Nick Beams
Silicon Valley Bank, servicing high-tech start-ups as well as their investors, was shut down yesterday in the second biggest bank failure in US history.
With $209 billion of assets, the SVB demise has been eclipsed only by the failure of Washington Mutual in 2008 at the start of the global financial crisis.
Less than 18 months ago, SVB had a market value of $44 billion. Now it is in the hands of receivers at the Federal Deposit Insurance Corporation (FDIC) which moved in after an attempted $2.5 billion capital raising failed.
On Thursday, the SVB chief executive was reassuring customers and investors that despite its problems the bank was on a sound financial footing. All to no avail.
SVB was no small operation. It was the sixteenth largest bank in the US and deeply integrated into Silicon Valley high-tech, serving around half of all new start-ups funded by venture capital investors.
The extent and rapidity of the collapse was highlighted by a senior executive at a multi-billion venture capital fund who commented to the Financial Times: “SVB’s 40 years of business relationships supporting Silicon Valley evaporated in 14 hours.”
SVB’s failure is a direct product of the interest rate hikes by the US Federal Reserve, instituted at the fastest pace in 40 years, in a bid to crush the growing wages upsurge of the working class in the face of the highest inflation rate in four decades.
As money poured into the high-tech sector as a result of the Fed’s previous ultra-easy monetary policies, SVB sought to find a safe haven for its extra cash holdings by investing in supposedly safe US Treasury bonds and mortgage-backed securities.
A Wall Street Journal (WSJ) article on the SVB demise began by posing the question of how it was that a bank, which had bought some of the safest assets in the world, could have failed in just two days?
It noted that the bank’s securities portfolio rose from about $27 billion in the first quarter of 2020 to around $121 billion at the end of 2021.

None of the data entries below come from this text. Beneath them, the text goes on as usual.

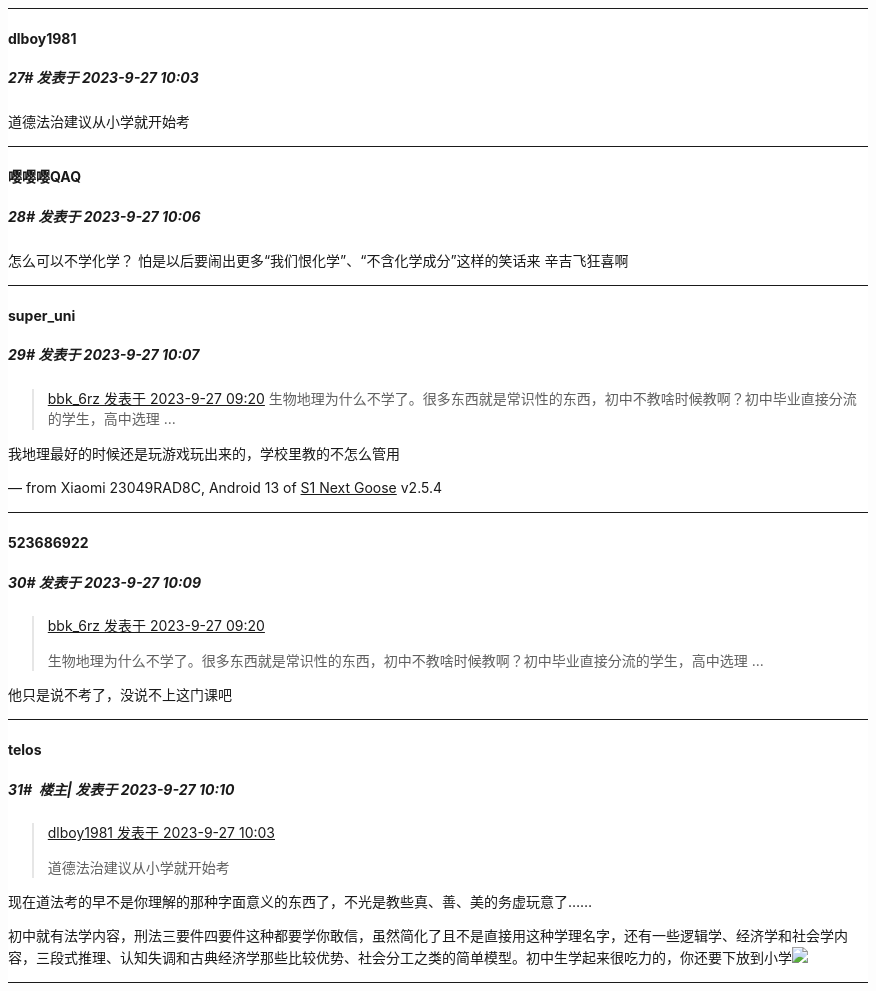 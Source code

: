 *****

####  dlboy1981  
##### 27#       发表于 2023-9-27 10:03

道德法治建议从小学就开始考

*****

####  嘤嘤嘤QAQ  
##### 28#       发表于 2023-9-27 10:06

怎么可以不学化学？
怕是以后要闹出更多“我们恨化学”、“不含化学成分”这样的笑话来
辛吉飞狂喜啊

*****

####  super_uni  
##### 29#       发表于 2023-9-27 10:07

<blockquote><a href="httphttps://bbs.saraba1st.com/2b/forum.php?mod=redirect&amp;goto=findpost&amp;pid=62541933&amp;ptid=2154496" target="_blank">bbk_6rz 发表于 2023-9-27 09:20</a>
生物地理为什么不学了。很多东西就是常识性的东西，初中不教啥时候教啊？初中毕业直接分流的学生，高中选理 ...</blockquote>
我地理最好的时候还是玩游戏玩出来的，学校里教的不怎么管用

— from Xiaomi 23049RAD8C, Android 13 of [S1 Next Goose](https://pan.baidu.com/s/1mi43uRm) v2.5.4

*****

####  523686922  
##### 30#       发表于 2023-9-27 10:09

<blockquote><a href="httphttps://bbs.saraba1st.com/2b/forum.php?mod=redirect&amp;goto=findpost&amp;pid=62541933&amp;ptid=2154496" target="_blank">bbk_6rz 发表于 2023-9-27 09:20</a>

生物地理为什么不学了。很多东西就是常识性的东西，初中不教啥时候教啊？初中毕业直接分流的学生，高中选理 ...</blockquote>
他只是说不考了，没说不上这门课吧


*****

####  telos  
##### 31#         楼主| 发表于 2023-9-27 10:10

<blockquote><a href="httphttps://bbs.saraba1st.com/2b/forum.php?mod=redirect&amp;goto=findpost&amp;pid=62542478&amp;ptid=2154496" target="_blank">dlboy1981 发表于 2023-9-27 10:03</a>

道德法治建议从小学就开始考</blockquote>
现在道法考的早不是你理解的那种字面意义的东西了，不光是教些真、善、美的务虚玩意了……

初中就有法学内容，刑法三要件四要件这种都要学你敢信，虽然简化了且不是直接用这种学理名字，还有一些逻辑学、经济学和社会学内容，三段式推理、认知失调和古典经济学那些比较优势、社会分工之类的简单模型。初中生学起来很吃力的，你还要下放到小学<img src="https://static.saraba1st.com/image/smiley/face2017/067.png" referrerpolicy="no-referrer">

*****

This increase was the direct result of the Fed’s massive $4 trillion injection into the financial system after the market freeze of March 2020 at the start of the COVID-19 pandemic.
But as the Fed started lifting interest rates last year and the yields on Treasury bonds, and other debt increased, their market value fell—yields and bond price move in opposite directions—and SVB incurred significant losses.
It has been calculated that it has suffered a $15 billion loss on the $91 billion worth of long-dated securities which it held.
The other major factor was the change in money flows. Instead of receiving new money from investors, trying to get in on the ground floor for the next high-tech rocket, many of SVB’s clients began to make withdrawals as they burned through cash.
The collapse sent a shock wave through similar banks and the banking system more broadly.
Trading in the banking groups PacWest, Western Alliance and First Republic was suspended for a period as their shares experienced sharp falls because they were seen to be similar to SVB.
First Republic shares ended the day 15 percent down and the fall in the other two was 38 percent and 21 percent respectively.
First Republic issued a statement pointing to its “continued safety and stability and strong capital and liquidity positions.” Such statements essentially mean nothing because if any bank says otherwise, or even indicates all is not well, it can trigger a collapse.
And the market has reason to question the position of First Republic. Its latest annual reports disclosed a significant gap between the market value of its assets, mostly loans, and their book value.
The WSJ reported that the market value of its “real estate secured mortgages” was $117.5 billion as of the end of last year, compared to their book value of $136.8 billion.
“The fair-value gap of that single asset category was larger than First Republic’s $17.4 billion of total equity,” the article noted. It said the total value of the company’s financial assets was $26.9 billion less than was shown on the balance sheet, adding that a spokesman for the company had refused to comment on the divergence.
There are likely to be significant immediate follow-on effects from the FDIC takeover of SVB. Deposits of up to $250,000 are federally insured. But the vast majority of SVB customers fall well beyond that category with the bank reporting at the end of last year that out of $173 billion in total domestic deposits $151 billion were uninsured.
As it became clear the bank was facing major problems on Thursday, investors tried to get their money out and place it elsewhere.
Silicon Valley start-up companies are facing major problems as a result of the collapse with one industry representative tweeting it was an “extinction level event.”
Such is the significance of the SVB collapse and its possible effects on the banking sector, which has experienced falls on Wall Street in the past few days, that the US Treasury Department issued a statement saying it had met with top officials from the Federal Reserve, the FDIC and the Office of the Comptroller of the Currency, which all have some role in overseeing the banks, to discuss the situation.
The statement said Treasury secretary Janet Yellen expressed “full confidence in the banking regulators” and noted that the banking system “remains resilient.”
Of course, it could not really say anything else. But all manner of issues remain. New regulations, put in place after the 2008 crisis, failed to prevent the market freeze of March 2020 for which financial regulators, nearly three years on, have failed to provide an explanation, much less a solution.
Moreover, the massive injection of money by the Fed in response to that event, some $4 trillion, which fueled a new round of unprecedented speculation in all financial markets, has created the conditions for a new crisis as interest rate hikes continue.